*** Opening of ENTRIES SHOWN ***
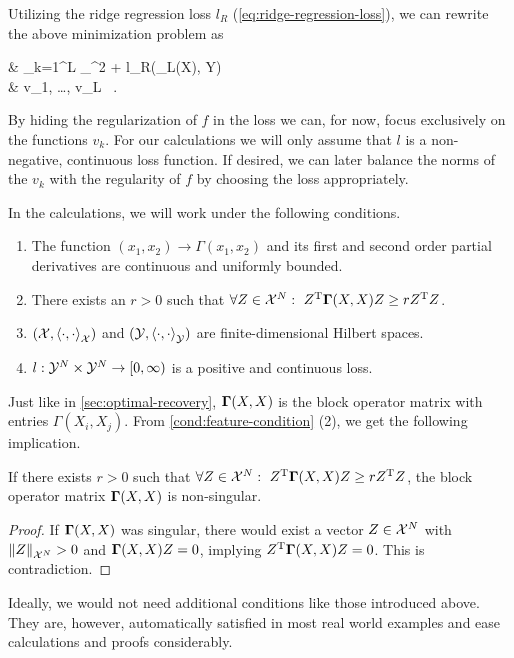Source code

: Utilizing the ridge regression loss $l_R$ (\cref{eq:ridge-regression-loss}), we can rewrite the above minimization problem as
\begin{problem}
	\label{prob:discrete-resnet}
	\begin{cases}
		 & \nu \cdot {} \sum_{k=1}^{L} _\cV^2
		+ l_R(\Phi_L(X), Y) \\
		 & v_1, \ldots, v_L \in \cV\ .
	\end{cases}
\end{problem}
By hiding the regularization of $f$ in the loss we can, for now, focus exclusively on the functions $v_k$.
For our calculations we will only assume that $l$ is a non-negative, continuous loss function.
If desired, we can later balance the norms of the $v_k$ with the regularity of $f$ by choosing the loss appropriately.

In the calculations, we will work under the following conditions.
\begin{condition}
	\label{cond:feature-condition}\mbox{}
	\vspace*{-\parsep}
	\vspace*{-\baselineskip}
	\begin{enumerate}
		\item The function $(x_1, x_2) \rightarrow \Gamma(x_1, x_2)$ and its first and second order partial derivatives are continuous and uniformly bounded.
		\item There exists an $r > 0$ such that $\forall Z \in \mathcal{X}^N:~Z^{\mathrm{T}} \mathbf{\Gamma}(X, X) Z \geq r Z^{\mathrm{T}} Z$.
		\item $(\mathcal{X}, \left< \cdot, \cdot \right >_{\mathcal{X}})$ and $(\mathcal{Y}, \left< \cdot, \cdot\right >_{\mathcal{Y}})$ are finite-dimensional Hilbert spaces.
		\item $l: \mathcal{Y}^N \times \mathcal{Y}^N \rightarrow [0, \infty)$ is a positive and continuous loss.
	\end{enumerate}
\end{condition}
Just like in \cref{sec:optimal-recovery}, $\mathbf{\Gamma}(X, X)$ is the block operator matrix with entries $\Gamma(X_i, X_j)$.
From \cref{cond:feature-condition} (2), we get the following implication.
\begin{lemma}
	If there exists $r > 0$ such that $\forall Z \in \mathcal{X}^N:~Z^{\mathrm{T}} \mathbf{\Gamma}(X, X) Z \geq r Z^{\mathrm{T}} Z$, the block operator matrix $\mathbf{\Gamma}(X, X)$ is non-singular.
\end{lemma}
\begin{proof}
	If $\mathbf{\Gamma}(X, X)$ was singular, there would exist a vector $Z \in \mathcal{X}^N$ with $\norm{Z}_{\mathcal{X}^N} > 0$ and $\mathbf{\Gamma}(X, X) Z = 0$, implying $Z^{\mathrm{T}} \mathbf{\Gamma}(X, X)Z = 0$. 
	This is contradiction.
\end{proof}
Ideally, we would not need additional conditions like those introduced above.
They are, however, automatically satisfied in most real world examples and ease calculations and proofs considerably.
*** Close of ENTRIES SHOWN ***
*** Opening of ENTRIES SHOWN ***
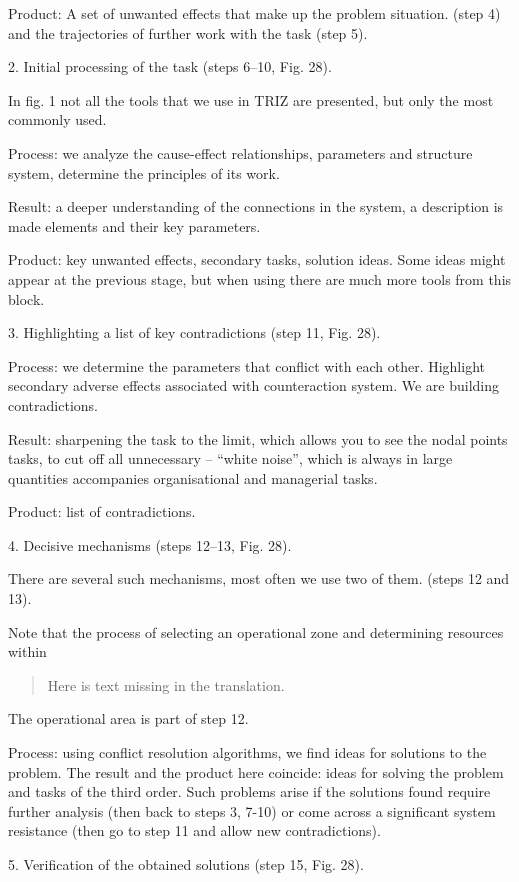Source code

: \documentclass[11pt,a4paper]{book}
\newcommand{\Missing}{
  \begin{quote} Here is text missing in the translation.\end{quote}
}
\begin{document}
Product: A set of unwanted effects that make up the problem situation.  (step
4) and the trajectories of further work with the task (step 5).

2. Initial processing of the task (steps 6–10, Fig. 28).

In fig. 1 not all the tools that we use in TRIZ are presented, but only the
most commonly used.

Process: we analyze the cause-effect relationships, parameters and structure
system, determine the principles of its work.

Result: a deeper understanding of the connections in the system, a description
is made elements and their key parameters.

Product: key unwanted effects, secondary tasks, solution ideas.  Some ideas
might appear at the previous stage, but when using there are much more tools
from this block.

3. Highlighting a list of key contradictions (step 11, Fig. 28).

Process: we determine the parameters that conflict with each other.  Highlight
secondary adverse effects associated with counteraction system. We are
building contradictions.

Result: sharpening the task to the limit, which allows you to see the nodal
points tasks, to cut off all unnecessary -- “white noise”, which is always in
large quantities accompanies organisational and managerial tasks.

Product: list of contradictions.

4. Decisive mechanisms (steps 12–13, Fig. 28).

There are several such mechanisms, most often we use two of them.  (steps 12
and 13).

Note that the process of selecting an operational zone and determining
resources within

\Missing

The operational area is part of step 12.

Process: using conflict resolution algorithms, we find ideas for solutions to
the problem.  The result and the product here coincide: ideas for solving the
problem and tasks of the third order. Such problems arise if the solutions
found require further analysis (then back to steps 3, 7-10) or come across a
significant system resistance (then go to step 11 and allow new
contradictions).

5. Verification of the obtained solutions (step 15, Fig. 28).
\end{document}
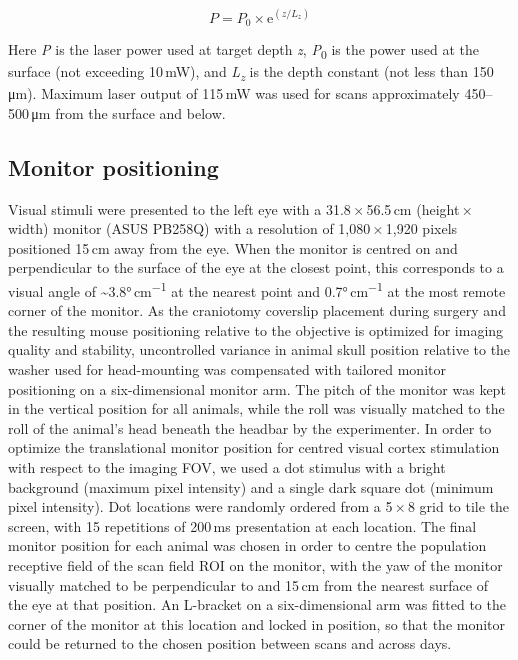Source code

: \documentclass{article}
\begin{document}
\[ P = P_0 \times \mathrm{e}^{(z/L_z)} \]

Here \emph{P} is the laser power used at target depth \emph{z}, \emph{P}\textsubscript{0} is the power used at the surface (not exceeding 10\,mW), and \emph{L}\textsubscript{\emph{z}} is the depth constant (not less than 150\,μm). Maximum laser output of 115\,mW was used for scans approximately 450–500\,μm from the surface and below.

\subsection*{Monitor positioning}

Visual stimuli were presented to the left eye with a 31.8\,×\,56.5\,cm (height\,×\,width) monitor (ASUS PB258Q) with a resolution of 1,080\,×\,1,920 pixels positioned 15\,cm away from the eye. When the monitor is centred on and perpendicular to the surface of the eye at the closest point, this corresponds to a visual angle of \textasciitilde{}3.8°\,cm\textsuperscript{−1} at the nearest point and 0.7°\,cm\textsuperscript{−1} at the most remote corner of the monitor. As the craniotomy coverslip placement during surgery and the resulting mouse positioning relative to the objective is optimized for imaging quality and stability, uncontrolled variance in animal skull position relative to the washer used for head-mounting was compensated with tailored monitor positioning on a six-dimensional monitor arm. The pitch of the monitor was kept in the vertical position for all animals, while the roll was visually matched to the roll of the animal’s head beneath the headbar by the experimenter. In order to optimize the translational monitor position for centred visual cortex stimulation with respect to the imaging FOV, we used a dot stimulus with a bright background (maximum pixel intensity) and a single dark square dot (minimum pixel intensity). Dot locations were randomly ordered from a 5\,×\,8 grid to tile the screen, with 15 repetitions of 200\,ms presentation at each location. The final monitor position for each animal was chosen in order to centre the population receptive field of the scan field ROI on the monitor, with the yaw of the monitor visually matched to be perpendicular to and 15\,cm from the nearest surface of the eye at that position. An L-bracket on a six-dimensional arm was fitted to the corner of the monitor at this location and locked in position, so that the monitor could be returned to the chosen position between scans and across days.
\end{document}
*** Close of ENTRIES SHOWN ***
§ WHAT IS NEEDED
Only one stretch of the records above is wanted: the lines between the one holding "finite-dimensional Hilbert spaces." and the one holding "They are, however, automatically", inclusive, reproduced exactly.

§ SOLUTION TO THE PROBLEM
		\item $(\mathcal{X}, \left< \cdot, \cdot \right >_{\mathcal{X}})$ and $(\mathcal{Y}, \left< \cdot, \cdot\right >_{\mathcal{Y}})$ are finite-dimensional Hilbert spaces.
		\item $l: \mathcal{Y}^N \times \mathcal{Y}^N \rightarrow [0, \infty)$ is a positive and continuous loss.
	\end{enumerate}
\end{condition}
Just like in \cref{sec:optimal-recovery}, $\mathbf{\Gamma}(X, X)$ is the block operator matrix with entries $\Gamma(X_i, X_j)$.
From \cref{cond:feature-condition} (2), we get the following implication.
\begin{lemma}
	If there exists $r > 0$ such that $\forall Z \in \mathcal{X}^N:~Z^{\mathrm{T}} \mathbf{\Gamma}(X, X) Z \geq r Z^{\mathrm{T}} Z$, the block operator matrix $\mathbf{\Gamma}(X, X)$ is non-singular.
\end{lemma}
\begin{proof}
	If $\mathbf{\Gamma}(X, X)$ was singular, there would exist a vector $Z \in \mathcal{X}^N$ with $\norm{Z}_{\mathcal{X}^N} > 0$ and $\mathbf{\Gamma}(X, X) Z = 0$, implying $Z^{\mathrm{T}} \mathbf{\Gamma}(X, X)Z = 0$. 
	This is contradiction.
\end{proof}
Ideally, we would not need additional conditions like those introduced above.
They are, however, automatically satisfied in most real world examples and ease calculations and proofs considerably.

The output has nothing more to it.